Re: [PATCH 26/33] drm/amdkfd: add debug suspend and resume process queues operation

2023-05-30 Thread Felix Kuehling

Am 2023-05-25 um 13:27 schrieb Jonathan Kim:

In order to inspect waves from the saved context at any point during a
debug session, the debugger must be able to preempt queues to trigger
context save by suspending them.

On queue suspend, the KFD will copy the context save header information
so that the debugger can correctly crawl the appropriate size of the saved
context. The debugger must then also be allowed to resume suspended queues.

A queue that is newly created cannot be suspended because queue ids are
recycled after destruction so the debugger needs to know that this has
occurred.  Query functions will be later added that will clear a given
queue of its new queue status.

A queue cannot be destroyed while it is suspended to preserve its saved
context during debugger inspection.  Have queue destruction block while
a queue is suspended and unblocked when it is resumed.  Likewise, if a
queue is about to be destroyed, it cannot be suspended.

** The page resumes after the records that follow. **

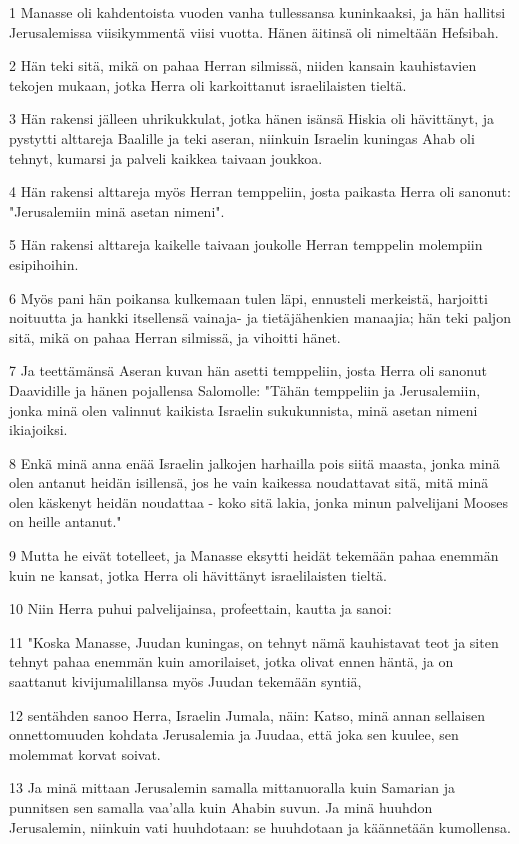 \par 1 Manasse oli kahdentoista vuoden vanha tullessansa kuninkaaksi, ja hän hallitsi Jerusalemissa viisikymmentä viisi vuotta. Hänen äitinsä oli nimeltään Hefsibah.
\par 2 Hän teki sitä, mikä on pahaa Herran silmissä, niiden kansain kauhistavien tekojen mukaan, jotka Herra oli karkoittanut israelilaisten tieltä.
\par 3 Hän rakensi jälleen uhrikukkulat, jotka hänen isänsä Hiskia oli hävittänyt, ja pystytti alttareja Baalille ja teki aseran, niinkuin Israelin kuningas Ahab oli tehnyt, kumarsi ja palveli kaikkea taivaan joukkoa.
\par 4 Hän rakensi alttareja myös Herran temppeliin, josta paikasta Herra oli sanonut: "Jerusalemiin minä asetan nimeni".
\par 5 Hän rakensi alttareja kaikelle taivaan joukolle Herran temppelin molempiin esipihoihin.
\par 6 Myös pani hän poikansa kulkemaan tulen läpi, ennusteli merkeistä, harjoitti noituutta ja hankki itsellensä vainaja- ja tietäjähenkien manaajia; hän teki paljon sitä, mikä on pahaa Herran silmissä, ja vihoitti hänet.
\par 7 Ja teettämänsä Aseran kuvan hän asetti temppeliin, josta Herra oli sanonut Daavidille ja hänen pojallensa Salomolle: "Tähän temppeliin ja Jerusalemiin, jonka minä olen valinnut kaikista Israelin sukukunnista, minä asetan nimeni ikiajoiksi.
\par 8 Enkä minä anna enää Israelin jalkojen harhailla pois siitä maasta, jonka minä olen antanut heidän isillensä, jos he vain kaikessa noudattavat sitä, mitä minä olen käskenyt heidän noudattaa - koko sitä lakia, jonka minun palvelijani Mooses on heille antanut."
\par 9 Mutta he eivät totelleet, ja Manasse eksytti heidät tekemään pahaa enemmän kuin ne kansat, jotka Herra oli hävittänyt israelilaisten tieltä.
\par 10 Niin Herra puhui palvelijainsa, profeettain, kautta ja sanoi:
\par 11 "Koska Manasse, Juudan kuningas, on tehnyt nämä kauhistavat teot ja siten tehnyt pahaa enemmän kuin amorilaiset, jotka olivat ennen häntä, ja on saattanut kivijumalillansa myös Juudan tekemään syntiä,
\par 12 sentähden sanoo Herra, Israelin Jumala, näin: Katso, minä annan sellaisen onnettomuuden kohdata Jerusalemia ja Juudaa, että joka sen kuulee, sen molemmat korvat soivat.
\par 13 Ja minä mittaan Jerusalemin samalla mittanuoralla kuin Samarian ja punnitsen sen samalla vaa'alla kuin Ahabin suvun. Ja minä huuhdon Jerusalemin, niinkuin vati huuhdotaan: se huuhdotaan ja käännetään kumollensa.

Return the number of queues successfully suspended or resumed along with
a per queue status array where the upper bits per queue status show that
the request was invalid (new/destroyed queue suspend request, missing
queue) or an error occurred (HWS in a fatal state so it can't suspend or
resume queues).

v2: fixup new kfd_node struct reference for mes fw check.
also fixup missing EC_QUEUE_NEW flagging on newly created queue.

Signed-off-by: Jonathan Kim 


Reviewed-by: Felix Kuehling 



---
  drivers/gpu/drm/amd/amdgpu/amdgpu_amdkfd.c|   5 +
  drivers/gpu/drm/amd/amdgpu/amdgpu_amdkfd.h|   1 +
  drivers/gpu/drm/amd/amdkfd/kfd_chardev.c  |  11 +
  drivers/gpu/drm/amd/amdkfd/kfd_debug.c|   7 +
  .../drm/amd/amdkfd/kfd_device_queue_manager.c | 447 +-
  .../drm/amd/amdkfd/kfd_device_queue_manager.h |  10 +
  .../gpu/drm/amd/amdkfd/kfd_mqd_manager_v10.c  |  10 +
  .../gpu/drm/amd/amdkfd/kfd_mqd_manager_v11.c  |  15 +-
  .../gpu/drm/amd/amdkfd/kfd_mqd_manager_v9.c   |  14 +-
  drivers/gpu/drm/amd/amdkfd/kfd_priv.h |   5 +-
  .../amd/amdkfd/kfd_process_queue_manager.c|   1 +
  11 files changed, 512 insertions(+), 14 deletions(-)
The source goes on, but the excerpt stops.